The field of child development research is dominated by studies conducted in WEIRD societies (Western Educated Industrialized Rich Democratic; Henrich et al., 2010). Thus, most of our knowledge on child development only represents a minority of the world population, and hampers conclusions about the culture-specificity versus universality of the processes described in the current literature.
A relatively small group of scholars from a variety of disciplines do manage to access hard-to-reach non-WEIRD communities off the beaten track to collect video data on a variety of child development domains. These efforts yield wonderfully rich and valuable video data that have the potential to uncover entirely new perspectives on various aspects of child development as studied in a variety of disciplines. However, in reality the video materials are generally only analyzed from a mono-disciplinary perspective, simply because they have been collected within a particular discipline.
The first ‘Children seen and heard across the globe’ workshop took place at the NIAS in Wassenaar in the spring of 2015, and constituted the first steps towards interdisciplinary collaborations to optimize the design of future video-based research studies so that the collected data will be useful to various disciplines. The first workshop was attended by 16 researchers from 9 different countries in the fields of child and family studies, anthropology, and linguistics who each presented their video data sets of children across the globe. The plans that came out of the first workshop include a multidisciplinary pilot study aimed at the cross-cultural testing of procedures and coding systems from child and family studies, anthropology, and linguistics.
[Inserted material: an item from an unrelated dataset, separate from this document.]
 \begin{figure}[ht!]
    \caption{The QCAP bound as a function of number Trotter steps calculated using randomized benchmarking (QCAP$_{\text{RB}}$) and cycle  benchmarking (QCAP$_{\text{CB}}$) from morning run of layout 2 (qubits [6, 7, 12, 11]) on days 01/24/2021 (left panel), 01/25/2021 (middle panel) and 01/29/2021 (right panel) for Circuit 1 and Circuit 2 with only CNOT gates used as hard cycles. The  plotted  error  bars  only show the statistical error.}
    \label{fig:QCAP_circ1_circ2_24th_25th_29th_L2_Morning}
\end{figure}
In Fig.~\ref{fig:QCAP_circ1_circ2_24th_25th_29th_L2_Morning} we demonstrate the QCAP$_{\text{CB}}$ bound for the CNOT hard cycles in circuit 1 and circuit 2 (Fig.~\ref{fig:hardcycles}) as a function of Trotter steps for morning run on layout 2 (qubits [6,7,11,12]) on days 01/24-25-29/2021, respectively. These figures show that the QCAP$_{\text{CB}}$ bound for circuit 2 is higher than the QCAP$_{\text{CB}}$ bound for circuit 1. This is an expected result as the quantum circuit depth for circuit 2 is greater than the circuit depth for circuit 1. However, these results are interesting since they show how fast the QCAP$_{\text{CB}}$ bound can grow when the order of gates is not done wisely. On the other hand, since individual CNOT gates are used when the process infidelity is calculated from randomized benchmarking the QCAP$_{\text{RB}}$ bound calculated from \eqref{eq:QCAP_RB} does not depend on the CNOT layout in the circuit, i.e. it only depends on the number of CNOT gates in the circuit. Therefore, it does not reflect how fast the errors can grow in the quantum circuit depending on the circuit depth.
The current Lorentz workshop is designed as a follow-up meeting with the following goals:
(A) Analyze the video data from a pilot study that all participants will have conducted in the cultural communities that they have access to
(B) Use the analysis of the pilot study to formulate a grant proposal for a larger cross-cultural multidisciplinary study of child development
(C) Writing and/or finalizing collaborative papers on the existing video data that are now shared between different disciplines.